Poster #98 Beoung Hun Lee

PipeVar: Reproducible pipeline to prioritize pathogenic variants in undiagnosed, rare disease patients for short-read sequencing and long-read sequencing.

Beoung Hun Lee1,2, Elizabeth Bhoj1,3, Rebecca Ahrens-Nicklas1,3, Kai Wang1,2 1. University of Pennsylvania, Perelman School of Medicine, Philadelphia, PA, USA 2. Raymond G. Perelman Center for Cellular and Molecular Therapeutics, Children's Hospital of Philadelphia, Philadelphia, PA, USA 3. Division of Human Genetics, Children's Hospital of Philadelphia, Philadelphia, PA, USA

Accurate genetic diagnosis of rare disease depends on detecting and prioritizing the full spectrum of variant classes, from single‑nucleotide variants (SNVs) to structural variants (SVs) and repeat expansions.

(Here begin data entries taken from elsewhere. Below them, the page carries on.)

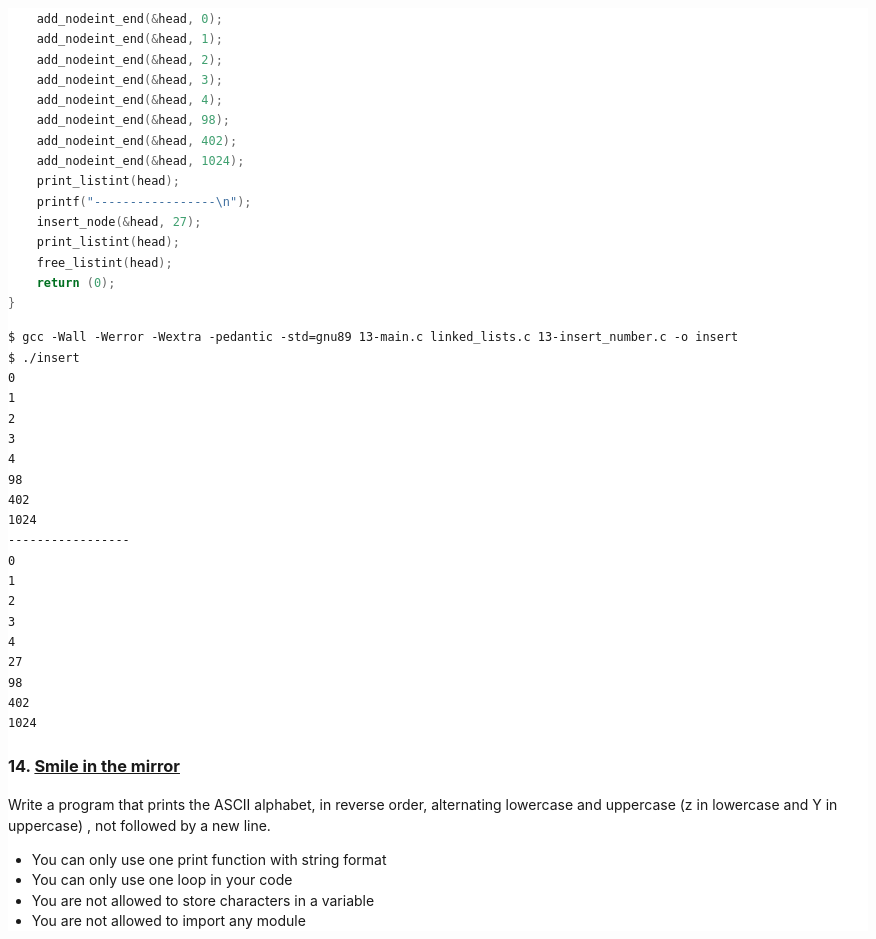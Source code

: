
 ```C
    add_nodeint_end(&head, 0);
    add_nodeint_end(&head, 1);
    add_nodeint_end(&head, 2);
    add_nodeint_end(&head, 3);
    add_nodeint_end(&head, 4);
    add_nodeint_end(&head, 98);
    add_nodeint_end(&head, 402);
    add_nodeint_end(&head, 1024);
    print_listint(head);
    printf("-----------------\n");
    insert_node(&head, 27);
    print_listint(head);
    free_listint(head);
    return (0);
}
```
```
$ gcc -Wall -Werror -Wextra -pedantic -std=gnu89 13-main.c linked_lists.c 13-insert_number.c -o insert
$ ./insert
0
1
2
3
4
98
402
1024
-----------------
0
1
2
3
4
27
98
402
1024
```

### 14. [Smile in the mirror](https://github.com/Sanctus-Peter/alx-higher_level_programming/blob/main/0x01-python-if_else_loops_functions/100-print_tebahpla.py)
Write a program that prints the ASCII alphabet, in reverse order, alternating lowercase and uppercase (z in lowercase and Y in uppercase) , not followed by a new line.

- You can only use one print function with string format
- You can only use one loop in your code
- You are not allowed to store characters in a variable
- You are not allowed to import any module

Recent developments of long-read sequencing (LRS) have improved SV calling and short tandem repeats (STRs) expansion detection that were previously missed by short-read sequencing (SRS). LRS enables phasing of SNVs and SVs, improving resolution of compound heterozygosity and aiding gene discovery. In practice, laboratories now use SRS to capture SNVs/indels, and when causal variants are not found, further use LRS to call SVs, quantify STRs, and resolve compound heterozygous alleles. There are 3-4 million SNVs and thousands of SVs in average human genome, complicating causal variant identification, particularly without phenotype-guided prioritization. Existing tools and LRS pipelines are less well developed than SRS pipelines, analyze only subsets of these variant classes and lack phenotype driven ranking, leaving a gap between raw variant calls and clinical diagnosis. Here, we present PipeVar, a pipeline to prioritize potential disease-causal variants using either long-read and short-read WGS with phenotype information. PipeVar addresses this challenge by integrating multi-class variant calling with automated, HPO-driven prioritization in a unified, portable workflow. Built with Nextflow and containerized via Singularity, PipeVar ensures reproducibility and easy deployment. PipeVar utilizes multiple tools and can analyze SNVs, indels, SVs and repeat expansions, and can take either BAM or VCF and Human Phenotype Ontology (HPO) IDs as input. PipeVar facilitate genetic diagnosis by providing ranked lists of SNVs, indels and SVs based on pathogenicity and the phenotype's relatedness with gene and quantify for existing STR diseases. Using PipeVar, we were able to identify pathogenic SV and SNV in IARS2 in trans, for a previously undiagnosed patient. PipeVar unifies SNVs, indel, SVs, and STR prioritization in a single, portable workflow for both LRS and SRS data, greatly reducing barrier of entry to long-read analysis, and accelerating rare‑disease diagnosis.